Además, el control que se puede tener de la obesidad y de las enfermedades como hipertensión o diabetes, también se ve afectado por condiciones socioeconómicas. Se ha estudiado que niveles bajos de educación son asociados con tasas más bajas de conciencia, tratamiento y control de la hipertensión. Igualmente, se ha encontrado una asociación directa con el control glucémico de pacientes con diabetes y determinantes sociales como el acceso a la atención médica y procesos de atención.

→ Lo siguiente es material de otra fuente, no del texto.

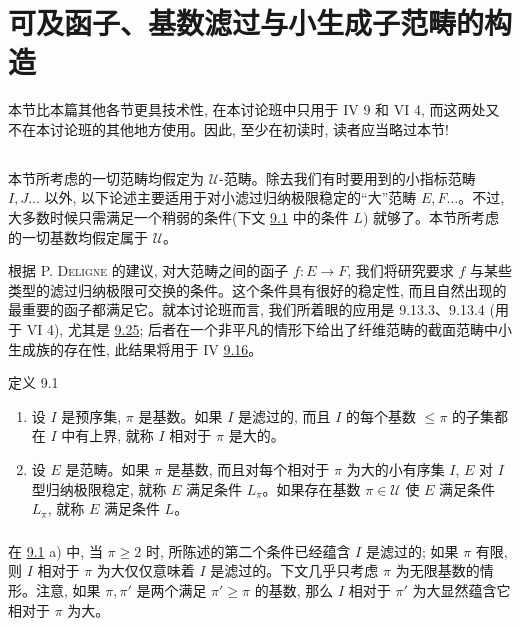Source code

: \section[可及函子与小生成子范畴]{可及函子、基数滤过与小生成子范畴的构造}

本节比本篇其他各节更具技术性, 在本讨论班中只用于 IV 9 和 VI 4, 而这两处又不在本讨论班的其他地方使用。因此, 至少在初读时, 读者应当略过本节!

\setcounter{subsection}{-1}
\subsection{}
本节所考虑的一切范畴均假定为 $𝒰$-范畴。除去我们有时要用到的小指标范畴 $I,J\ldots$ 以外, 以下论述主要适用于对小滤过归纳极限稳定的“大”范畴 $E,F\ldots$。不过, 大多数时候只需满足一个稍弱的条件\pageoriginale (下文 \hyperref[I.def9.1]{9.1} 中的条件 $L$) 就够了。本节所考虑的一切基数均假定属于 $𝒰$。

根据 P. \textsc{Deligne} 的建议, 对大范畴之间的函子 $f:E\rightarrow F$, 我们将研究要求 $f$ 与某些类型的滤过归纳极限可交换的条件。这个条件具有很好的稳定性, 而且自然出现的最重要的函子都满足它。就本讨论班而言, 我们所着眼的应用是 9.13.3、9.13.4 (用于 VI 4), 尤其是 \hyperref[I.cor9.25]{9.25}; 后者在一个非平凡的情形下给出了纤维范畴的截面范畴中小生成族的存在性, 此结果将用于 IV \hyperref[IV.theo9.5.4]{9.16}。

\begin{enonce*}{定义 9.1}
\begin{enumerate}
\renewcommand{\theenumi}{\alph{enumi}}
\renewcommand{\labelenumi}{\theenumi)}
\item 设 $I$ 是预序集, $\pi$ 是基数。如果 $I$ 是滤过的, 而且 $I$ 的每个基数 $\leq \pi$ 的子集都在 $I$ 中有上界, 就称 $I$ 相对于 $\pi$ 是大的。

\item 设 $E$ 是范畴。如果 $\pi$ 是基数, 而且对每个相对于 $\pi$ 为大的小有序集 $I$, $E$ 对 $I$ 型归纳极限稳定, 就称 $E$ 满足条件 $L_{\pi}$。如果存在基数 $\pi\in 𝒰$ 使 $E$ 满足条件 $L_{\pi}$, 就称 $E$ 满足条件 $L$。
\end{enumerate}
\end{enonce*}

\setcounter{subsection}{1}
\subsubsection{}
在 \hyperref[I.def9.1]{9.1} a) 中, 当 $\pi\geq 2$ 时, 所陈述的第二个条件已经蕴含 $I$ 是滤过的; 如果 $\pi$ 有限, 则 $I$ 相对于 $\pi$ 为大仅仅意味着 $I$ 是滤过的。下文几乎只考虑 $\pi$ 为无限基数的情形。注意, 如果 $\pi,\pi'$ 是两个满足 $\pi'\geq\pi$ 的基数, 那么 $I$ 相对于 $\pi'$ 为大显然蕴含它相对于 $\pi$ 为大。

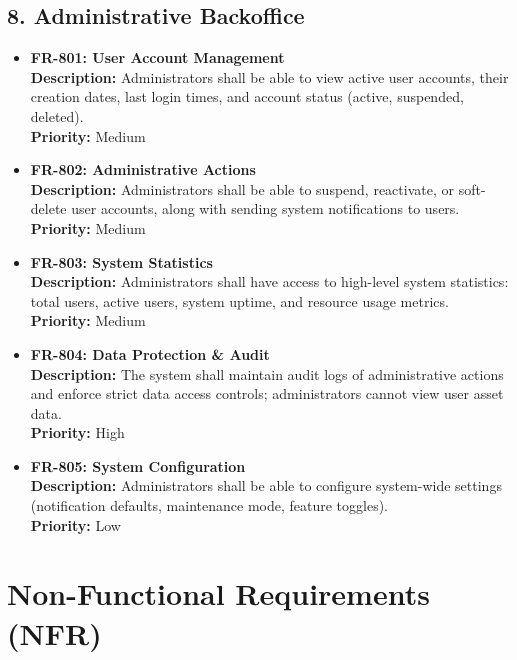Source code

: \documentclass[11pt, a4paper]{article}
\newcommand{\reqid}[1]{\textbf{\color{PrimaryColor}#1}}
\begin{document}
	\subsection{8. Administrative Backoffice}
	\begin{itemize}
		\item \reqid{FR-801: User Account Management} \\
		\textbf{Description:} Administrators shall be able to view active user accounts, their creation dates, last login times, and account status (active, suspended, deleted). \\
		\textbf{Priority:} Medium
		
		\item \reqid{FR-802: Administrative Actions} \\
		\textbf{Description:} Administrators shall be able to suspend, reactivate, or soft-delete user accounts, along with sending system notifications to users. \\
		\textbf{Priority:} Medium
		
		\item \reqid{FR-803: System Statistics} \\
		\textbf{Description:} Administrators shall have access to high-level system statistics: total users, active users, system uptime, and resource usage metrics. \\
		\textbf{Priority:} Medium
		
		\item \reqid{FR-804: Data Protection \& Audit} \\
		\textbf{Description:} The system shall maintain audit logs of administrative actions and enforce strict data access controls; administrators cannot view user asset data. \\
		\textbf{Priority:} High
		
		\item \reqid{FR-805: System Configuration} \\
		\textbf{Description:} Administrators shall be able to configure system-wide settings (notification defaults, maintenance mode, feature toggles). \\
		\textbf{Priority:} Low
	\end{itemize}
	
	
	\section{Non-Functional Requirements (NFR)}
	
\end{document}
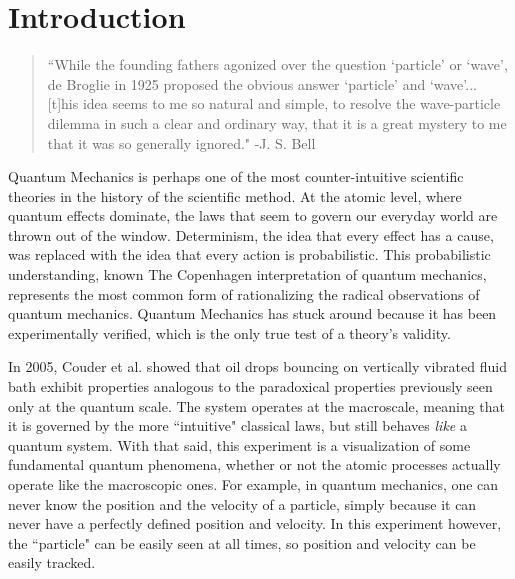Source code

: 		
\chapter*{Introduction}
\begin{quote}
	    ``While the founding fathers agonized over the question `particle' or `wave', de Broglie in 1925 proposed the obvious answer `particle' and `wave'... [t]his idea seems to me so natural and simple, to resolve the wave-particle dilemma in such a clear and ordinary way, that it is a great mystery to me that it was so generally ignored." -J. S. Bell
	    \end{quote}
	    

	    


Quantum Mechanics is perhaps one of the most counter-intuitive scientific theories in the history of the scientific method. At the atomic level, where quantum effects dominate, the laws that seem to govern our everyday world are thrown out of the window. Determinism, the idea that every effect has a cause, was replaced with the idea that every action is probabilistic. This probabilistic understanding, known The Copenhagen interpretation of quantum mechanics, represents the most common form of rationalizing the radical observations of quantum mechanics. Quantum Mechanics has stuck around because it has been experimentally verified, which is the only true test of a theory's validity. 

In 2005, Couder et al. showed that oil drops bouncing on vertically vibrated fluid bath exhibit properties analogous to the paradoxical properties previously seen only at the quantum scale.  The system operates at the macroscale, meaning that it is governed by the more ``intuitive" classical laws, but still behaves \textit{like} a quantum system. With that said, this experiment is a visualization of some fundamental quantum phenomena, whether or not the atomic processes actually operate like the macroscopic ones. For example, in quantum mechanics, one can never know the position and the velocity of a particle, simply because it can never have a perfectly defined position and velocity. In this experiment however, the ``particle" can be easily seen at all times, so position and velocity can be easily tracked. 

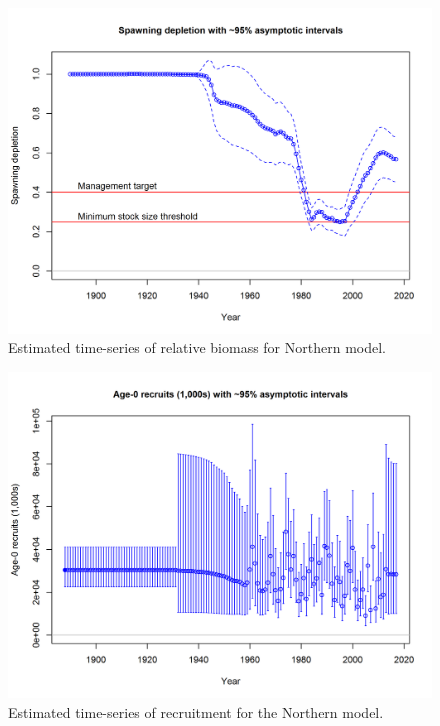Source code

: \documentclass[12pt,]{article}
\begin{document}
\FloatBarrier

\begin{figure}[htbp]
\centering
\includegraphics{r4ss/plots_mod1/ts9_Spawning_depletion_with_95_asymptotic_intervals_intervals.png}
\caption{Estimated time-series of relative biomass for Northern model.
\label{fig:depl.N}}
\end{figure}

\FloatBarrier

\begin{figure}[htbp]
\centering
\includegraphics{r4ss/plots_mod1/ts11_Age-0_recruits_(1000s)_with_95_asymptotic_intervals.png}
\caption{Estimated time-series of recruitment for the Northern model.
\label{fig:recruits1.N}}
\end{figure}
\end{document}
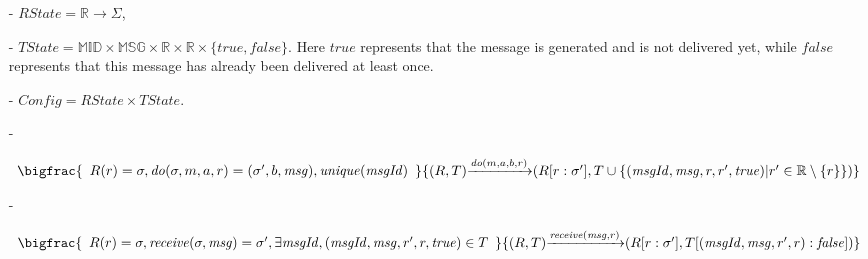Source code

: \begin{itemize}
\setlength{\itemsep}{0.5pt}
\item[-] $\mathit{RState} = \mathbb{R} \rightarrow \Sigma$,

\item[-] $\mathit{TState} = \mathbb{MID} \times \mathbb{MSG} \times \mathbb{R} \times \mathbb{R} \times \{ \mathit{true},\mathit{false} \}$. Here $\mathit{true}$ represents that the message is generated and is not delivered yet, while $\mathit{false}$ represents that this message has already been delivered at least once.


\item[-] $\mathit{Config} = \mathit{RState} \times \mathit{TState}$.

\item[-]

$\begin{array}{l c}
   \bigfrac{
   \begin{array}{c}
     R(r) = \sigma, \mathit{do}(\sigma,m,a,r) = (\sigma',b,\mathit{msg}), \mathit{unique}(\mathit{msgId})
   \end{array}}
     {(R,T) {\xrightarrow{\mathit{do}(m,a,b,r)}} (R[r:\sigma'],T \cup \{ (\mathit{msgId},\mathit{msg},r,r',\mathit{true}) \vert r' \in \mathbb{R} \setminus \{ r \} \})}
\end{array}$

\item[-]

$\begin{array}{l c}
   \bigfrac{
   \begin{array}{c}
      R(r) = \sigma, \mathit{receive}(\sigma,\mathit{msg}) = \sigma', \exists \mathit{msgId},(\mathit{msgId},\mathit{msg},r',r,\mathit{true}) \in T
   \end{array}}
     {(R,T) {\xrightarrow{\mathit{receive}(\mathit{msg},r)}} (R[r:\sigma'],T[(\mathit{msgId},\mathit{msg},r',r):\mathit{false}])}
\end{array}$
\end{itemize}



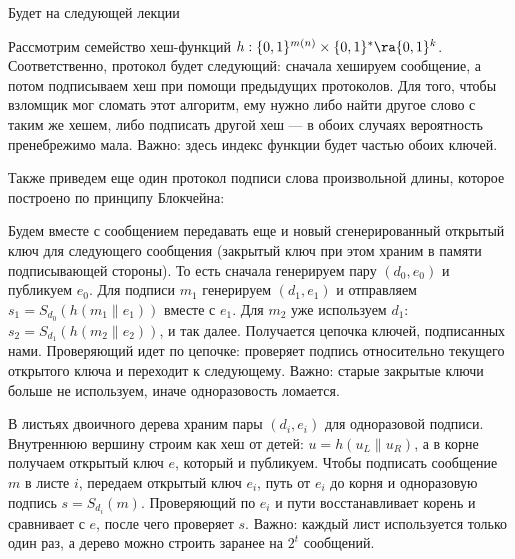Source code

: \begin{definition}
    Будет на следующей лекции
\end{definition}

\begin{example}
    Рассмотрим семейство хеш-функций \(h:\{0, 1\}^{m(n)} \times \{0, 1\}^* \ra \{0, 1\}^k\). Соответственно, протокол будет следующий: сначала хешируем сообщение, а потом подписываем хеш при помощи предыдущих протоколов. Для того, чтобы взломщик мог сломать этот алгоритм, ему нужно либо найти другое слово с таким же хешем, либо подписать другой хеш --- в обоих случаях вероятность пренебрежимо мала. Важно: здесь индекс функции будет частью обоих ключей.
\end{example}

Также приведем еще один протокол подписи слова произвольной длины, которое построено по принципу Блокчейна:

\begin{example}
    Будем вместе с сообщением передавать еще и новый сгенерированный открытый ключ для следующего сообщения (закрытый ключ при этом храним в памяти подписывающей стороны). То есть сначала генерируем пару \((d_0, e_0)\) и публикуем \(e_0\). Для подписи \(m_1\) генерируем \((d_1, e_1)\) и отправляем \(s_1 = S_{d_0}(h(m_1 \| e_1))\) вместе с \(e_1\). Для \(m_2\) уже используем \(d_1\): \(s_2 = S_{d_1}(h(m_2 \| e_2))\), и так далее. Получается цепочка ключей, подписанных нами. Проверяющий идет по цепочке: проверяет подпись относительно текущего открытого ключа и переходит к следующему. Важно: старые закрытые ключи больше не используем, иначе одноразовость ломается.
\end{example}

\begin{example}
    В листьях двоичного дерева храним пары \((d_i, e_i)\) для одноразовой подписи. Внутреннюю вершину строим как хеш от детей: \(u = h(u_L \| u_R)\), а в корне получаем открытый ключ \(e\), который и публикуем. Чтобы подписать сообщение \(m\) в листе \(i\), передаем открытый ключ \(e_i\), путь от \(e_i\) до корня и одноразовую подпись \(s = S_{d_i}(m)\). Проверяющий по \(e_i\) и пути восстанавливает корень и сравнивает с \(e\), после чего проверяет \(s\). Важно: каждый лист используется только один раз, а дерево можно строить заранее на \(2^t\) сообщений.
\end{example}

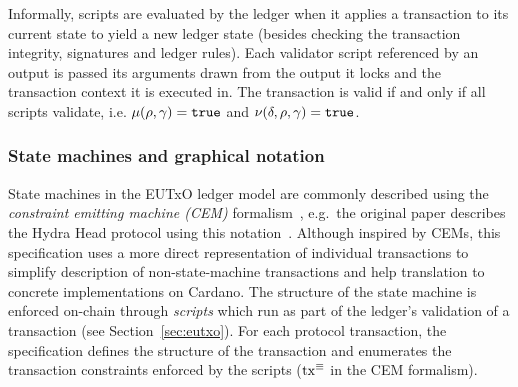 Informally, scripts are evaluated by the ledger when it applies a transaction to
its current state to yield a new ledger state (besides checking the transaction
integrity, signatures and ledger rules). Each validator script referenced by
an output is passed its arguments drawn from the output it locks and the
transaction context it is executed in. The transaction is valid if and only if
all scripts validate, i.e. $\mu(\rho, \gamma) = \mathtt{true}$ and
$\nu(\delta, \rho, \gamma) = \mathtt{true}$.

\subsubsection{State machines and graphical notation}

State machines in the EUTxO ledger model are commonly described using the
\emph{constraint emitting machine (CEM)} formalism~\cite{eutxo}, e.g.~the
original paper describes the Hydra Head protocol using this
notation~\cite{hydrahead20}. Although inspired by CEMs, this specification uses
a more direct representation of individual transactions to simplify description
of non-state-machine transactions and help translation to concrete
implementations on Cardano. The structure of the state machine is enforced
on-chain through \emph{scripts} which run as part of the ledger's validation of
a transaction (see Section~\ref{sec:eutxo}). For each protocol transaction, the
specification defines the structure of the transaction and enumerates the
transaction constraints enforced by the scripts ($\mathrm{tx}^\equiv$ in the CEM
formalism).


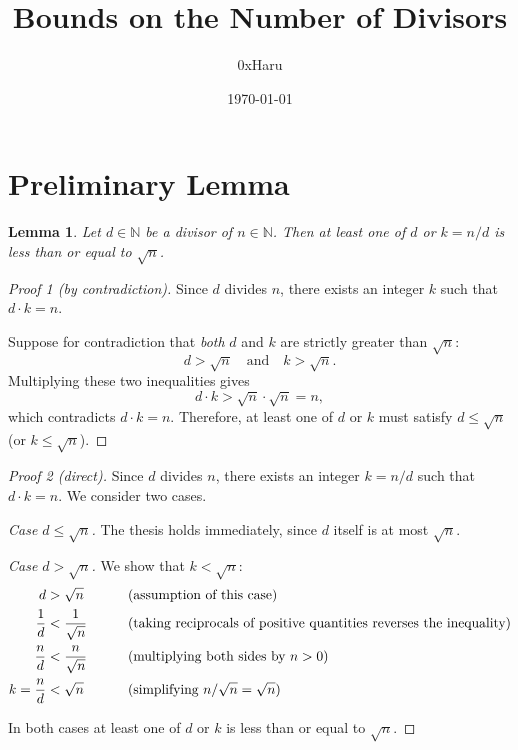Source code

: \documentclass[12pt]{article}
\title{\textbf{Bounds on the Number of Divisors}}
\author{0xHaru}
\date{\today}
\newtheorem{lemma}{Lemma}
\theoremstyle{remark}
\begin{document}
\maketitle

\section*{Preliminary Lemma}

\begin{lemma}
Let $d \in \mathbb{N}$ be a divisor of $n \in \mathbb{N}$.  Then at least one of $d$
or $k = n/d$ is less than or equal to $\sqrt{n}$.
\end{lemma}

\begin{proof}[Proof 1 (by contradiction)]
Since $d$ divides $n$, there exists an integer $k$ such that $d \cdot k = n$.

Suppose for contradiction that \emph{both} $d$ and $k$ are strictly greater
than $\sqrt{n}$:
\[
    d > \sqrt{n} \quad \text{and} \quad k > \sqrt{n}.
\]
Multiplying these two inequalities gives
\[
    d \cdot k > \sqrt{n} \cdot \sqrt{n} = n,
\]
which contradicts $d \cdot k = n$.  Therefore, at least one of $d$ or $k$
must satisfy $d \leq \sqrt{n}$ (or $k \leq \sqrt{n}$).
\end{proof}

\smallskip

\begin{proof}[Proof 2 (direct)]
Since $d$ divides $n$, there exists an integer $k = n/d$ such that
$d \cdot k = n$.  We consider two cases.

\medskip
\noindent\textit{Case $d \leq \sqrt{n}$.}\;
The thesis holds immediately, since $d$ itself is at most $\sqrt{n}$.

\medskip
\noindent\textit{Case $d > \sqrt{n}$.}\;
We show that $k < \sqrt{n}$:
\begin{alignat}{2}
    d &> \sqrt{n}
        &\qquad& \text{(assumption of this case)} \notag \\
    \frac{1}{d} &< \frac{1}{\sqrt{n}}
        &\qquad& \text{(taking reciprocals of positive quantities reverses the inequality)} \notag \\
    \frac{n}{d} &< \frac{n}{\sqrt{n}}
        &\qquad& \text{(multiplying both sides by $n > 0$)} \notag \\
    k = \frac{n}{d} &< \sqrt{n}
        &\qquad& \text{(simplifying $n/\sqrt{n} = \sqrt{n}$)} \notag
\end{alignat}

\medskip
\noindent In both cases at least one of $d$ or $k$ is less than or equal to
$\sqrt{n}$.
\end{proof}
\end{document}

Lo que indica que, si bien los factores socioeconómicos son importantes para el análisis de la población, también lo son para el control y tratamiento de enfermedades y nos ayudan a explicar en estos tiempos de pandemia, cómo es que ciertas zonas son más vulnerables que otras.
“Es muy distinto también el control al que puede llegar un paciente con diabetes dependiendo de su condición social y económica. No solamente es un condicionante para adquirir la enfermedad sino para sobrellevarla, y cuando son enfermedades crónicas y degenerativas, esto se vuelve una bola de nieve que te va incapacitando”, apunta Iglesias.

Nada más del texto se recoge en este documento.